-------- Provided entries --------

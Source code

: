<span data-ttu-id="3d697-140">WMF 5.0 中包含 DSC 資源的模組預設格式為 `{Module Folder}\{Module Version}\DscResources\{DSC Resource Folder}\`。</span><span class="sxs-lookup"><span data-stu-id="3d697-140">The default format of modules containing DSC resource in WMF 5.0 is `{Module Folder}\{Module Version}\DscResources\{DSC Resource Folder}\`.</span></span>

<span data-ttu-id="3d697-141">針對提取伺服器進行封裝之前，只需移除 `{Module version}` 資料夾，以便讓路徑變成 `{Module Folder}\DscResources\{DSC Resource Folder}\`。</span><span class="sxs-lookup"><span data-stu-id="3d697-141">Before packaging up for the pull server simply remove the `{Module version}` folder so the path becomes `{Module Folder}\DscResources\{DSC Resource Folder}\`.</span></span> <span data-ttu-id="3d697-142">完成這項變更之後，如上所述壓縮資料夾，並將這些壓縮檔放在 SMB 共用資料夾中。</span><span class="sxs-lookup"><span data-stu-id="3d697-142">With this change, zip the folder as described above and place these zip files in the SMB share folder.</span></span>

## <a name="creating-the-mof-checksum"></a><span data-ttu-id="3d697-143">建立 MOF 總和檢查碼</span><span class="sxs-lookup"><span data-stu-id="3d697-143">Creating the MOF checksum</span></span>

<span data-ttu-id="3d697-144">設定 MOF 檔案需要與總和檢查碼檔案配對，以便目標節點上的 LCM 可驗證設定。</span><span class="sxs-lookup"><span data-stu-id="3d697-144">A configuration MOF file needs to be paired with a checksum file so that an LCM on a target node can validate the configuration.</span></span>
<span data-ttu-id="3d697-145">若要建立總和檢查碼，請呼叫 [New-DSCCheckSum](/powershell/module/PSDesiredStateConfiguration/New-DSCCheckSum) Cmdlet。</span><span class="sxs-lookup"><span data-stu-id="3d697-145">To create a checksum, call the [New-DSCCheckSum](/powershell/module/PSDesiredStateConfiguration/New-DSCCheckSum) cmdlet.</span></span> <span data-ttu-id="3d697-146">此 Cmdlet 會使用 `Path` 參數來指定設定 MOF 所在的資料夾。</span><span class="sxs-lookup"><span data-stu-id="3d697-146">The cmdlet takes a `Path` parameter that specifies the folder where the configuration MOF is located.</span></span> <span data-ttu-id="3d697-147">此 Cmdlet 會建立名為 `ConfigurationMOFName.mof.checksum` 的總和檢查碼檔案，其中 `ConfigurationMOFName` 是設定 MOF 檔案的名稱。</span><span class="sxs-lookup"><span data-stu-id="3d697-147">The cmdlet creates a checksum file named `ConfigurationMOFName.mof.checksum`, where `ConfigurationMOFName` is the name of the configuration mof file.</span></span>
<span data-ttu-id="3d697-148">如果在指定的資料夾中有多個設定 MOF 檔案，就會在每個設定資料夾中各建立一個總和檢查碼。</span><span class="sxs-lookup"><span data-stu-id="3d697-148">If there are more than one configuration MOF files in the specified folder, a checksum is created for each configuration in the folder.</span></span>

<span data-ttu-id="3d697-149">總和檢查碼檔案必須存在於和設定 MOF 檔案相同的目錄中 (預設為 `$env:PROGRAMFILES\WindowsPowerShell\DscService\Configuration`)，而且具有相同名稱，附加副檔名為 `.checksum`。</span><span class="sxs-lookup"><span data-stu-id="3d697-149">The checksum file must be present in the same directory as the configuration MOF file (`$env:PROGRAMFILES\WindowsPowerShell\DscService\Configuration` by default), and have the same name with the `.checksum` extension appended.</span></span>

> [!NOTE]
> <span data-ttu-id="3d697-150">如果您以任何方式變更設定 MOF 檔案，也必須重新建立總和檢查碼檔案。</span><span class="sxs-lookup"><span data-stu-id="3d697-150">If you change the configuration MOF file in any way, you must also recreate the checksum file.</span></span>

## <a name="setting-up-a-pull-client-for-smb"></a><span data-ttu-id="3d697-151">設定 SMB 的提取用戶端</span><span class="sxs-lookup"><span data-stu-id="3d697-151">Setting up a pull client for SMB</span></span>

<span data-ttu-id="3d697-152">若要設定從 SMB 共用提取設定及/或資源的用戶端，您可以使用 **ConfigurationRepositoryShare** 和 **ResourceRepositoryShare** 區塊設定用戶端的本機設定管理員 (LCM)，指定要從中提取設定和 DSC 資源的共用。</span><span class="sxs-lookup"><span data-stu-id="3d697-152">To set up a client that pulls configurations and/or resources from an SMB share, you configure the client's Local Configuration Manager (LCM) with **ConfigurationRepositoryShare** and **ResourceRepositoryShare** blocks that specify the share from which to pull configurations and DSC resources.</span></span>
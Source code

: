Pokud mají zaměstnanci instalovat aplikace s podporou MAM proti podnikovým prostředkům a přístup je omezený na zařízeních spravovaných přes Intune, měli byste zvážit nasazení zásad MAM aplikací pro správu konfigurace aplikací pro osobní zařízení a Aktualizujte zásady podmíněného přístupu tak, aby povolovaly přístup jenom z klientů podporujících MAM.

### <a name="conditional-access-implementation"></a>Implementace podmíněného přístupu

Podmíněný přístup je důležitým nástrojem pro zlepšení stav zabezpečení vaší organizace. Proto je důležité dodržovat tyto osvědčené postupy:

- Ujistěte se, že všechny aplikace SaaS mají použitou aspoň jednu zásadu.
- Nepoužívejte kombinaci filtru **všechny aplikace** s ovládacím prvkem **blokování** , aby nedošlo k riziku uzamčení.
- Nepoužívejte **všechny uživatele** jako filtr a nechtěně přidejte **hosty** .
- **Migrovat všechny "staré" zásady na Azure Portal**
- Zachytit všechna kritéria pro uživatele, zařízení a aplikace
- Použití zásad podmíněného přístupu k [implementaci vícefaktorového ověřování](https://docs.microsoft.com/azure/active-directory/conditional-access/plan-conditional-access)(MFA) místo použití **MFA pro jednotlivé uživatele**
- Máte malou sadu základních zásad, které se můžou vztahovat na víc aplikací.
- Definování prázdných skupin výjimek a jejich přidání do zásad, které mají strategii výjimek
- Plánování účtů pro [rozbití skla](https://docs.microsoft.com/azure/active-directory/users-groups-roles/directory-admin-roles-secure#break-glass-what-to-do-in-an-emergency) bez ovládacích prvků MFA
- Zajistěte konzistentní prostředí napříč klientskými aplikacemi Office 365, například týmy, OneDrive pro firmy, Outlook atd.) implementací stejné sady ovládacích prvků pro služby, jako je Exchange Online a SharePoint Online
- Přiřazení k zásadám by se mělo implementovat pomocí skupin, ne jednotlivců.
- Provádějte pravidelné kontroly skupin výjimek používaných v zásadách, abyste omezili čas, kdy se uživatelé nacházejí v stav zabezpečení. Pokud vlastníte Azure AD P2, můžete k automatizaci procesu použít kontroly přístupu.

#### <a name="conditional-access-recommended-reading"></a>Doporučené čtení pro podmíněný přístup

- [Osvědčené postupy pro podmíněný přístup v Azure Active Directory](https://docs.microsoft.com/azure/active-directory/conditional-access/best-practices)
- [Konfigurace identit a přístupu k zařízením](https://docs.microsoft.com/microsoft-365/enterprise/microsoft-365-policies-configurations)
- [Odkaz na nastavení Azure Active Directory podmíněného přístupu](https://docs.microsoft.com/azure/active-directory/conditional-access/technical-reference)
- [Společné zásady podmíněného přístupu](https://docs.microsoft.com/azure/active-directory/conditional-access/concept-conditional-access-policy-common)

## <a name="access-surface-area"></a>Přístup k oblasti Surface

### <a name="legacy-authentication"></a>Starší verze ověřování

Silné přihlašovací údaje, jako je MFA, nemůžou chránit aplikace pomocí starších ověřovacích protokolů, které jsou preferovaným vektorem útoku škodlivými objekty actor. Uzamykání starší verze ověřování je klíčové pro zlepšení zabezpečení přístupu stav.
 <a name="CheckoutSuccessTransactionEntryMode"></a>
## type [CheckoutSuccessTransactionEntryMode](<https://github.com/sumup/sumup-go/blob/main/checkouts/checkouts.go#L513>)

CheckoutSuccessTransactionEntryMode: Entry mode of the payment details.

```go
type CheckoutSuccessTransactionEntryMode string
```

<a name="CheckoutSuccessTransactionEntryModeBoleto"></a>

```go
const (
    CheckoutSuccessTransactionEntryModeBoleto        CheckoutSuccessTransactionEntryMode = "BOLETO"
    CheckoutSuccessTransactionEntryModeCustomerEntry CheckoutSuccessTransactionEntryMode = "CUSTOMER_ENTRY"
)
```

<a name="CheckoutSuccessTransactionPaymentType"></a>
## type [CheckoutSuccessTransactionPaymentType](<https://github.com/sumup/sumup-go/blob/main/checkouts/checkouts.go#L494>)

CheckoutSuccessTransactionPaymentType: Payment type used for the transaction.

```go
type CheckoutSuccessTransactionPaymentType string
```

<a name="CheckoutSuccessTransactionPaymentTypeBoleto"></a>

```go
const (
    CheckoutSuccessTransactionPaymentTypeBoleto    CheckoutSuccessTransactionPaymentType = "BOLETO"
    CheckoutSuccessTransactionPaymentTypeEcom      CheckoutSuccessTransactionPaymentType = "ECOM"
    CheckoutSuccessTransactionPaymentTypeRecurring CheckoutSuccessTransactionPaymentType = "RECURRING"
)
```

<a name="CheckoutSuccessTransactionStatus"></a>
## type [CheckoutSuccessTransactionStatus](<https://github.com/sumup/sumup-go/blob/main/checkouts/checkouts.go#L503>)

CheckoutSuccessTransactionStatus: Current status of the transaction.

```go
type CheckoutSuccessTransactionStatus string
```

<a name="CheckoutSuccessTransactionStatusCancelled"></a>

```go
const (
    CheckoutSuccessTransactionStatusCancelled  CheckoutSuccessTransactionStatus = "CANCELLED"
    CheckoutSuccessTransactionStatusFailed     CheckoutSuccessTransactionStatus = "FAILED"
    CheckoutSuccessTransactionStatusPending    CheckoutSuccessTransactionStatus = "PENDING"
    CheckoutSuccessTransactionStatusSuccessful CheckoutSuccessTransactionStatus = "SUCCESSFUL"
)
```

--------

**What the task asks:**
Your task is to copy every line in the entries that holds the string "ovládacích".

**Solution to the exercise:**
- Plánování účtů pro [rozbití skla](https://docs.microsoft.com/azure/active-directory/users-groups-roles/directory-admin-roles-secure#break-glass-what-to-do-in-an-emergency) bez ovládacích prvků MFA
- Zajistěte konzistentní prostředí napříč klientskými aplikacemi Office 365, například týmy, OneDrive pro firmy, Outlook atd.) implementací stejné sady ovládacích prvků pro služby, jako je Exchange Online a SharePoint Online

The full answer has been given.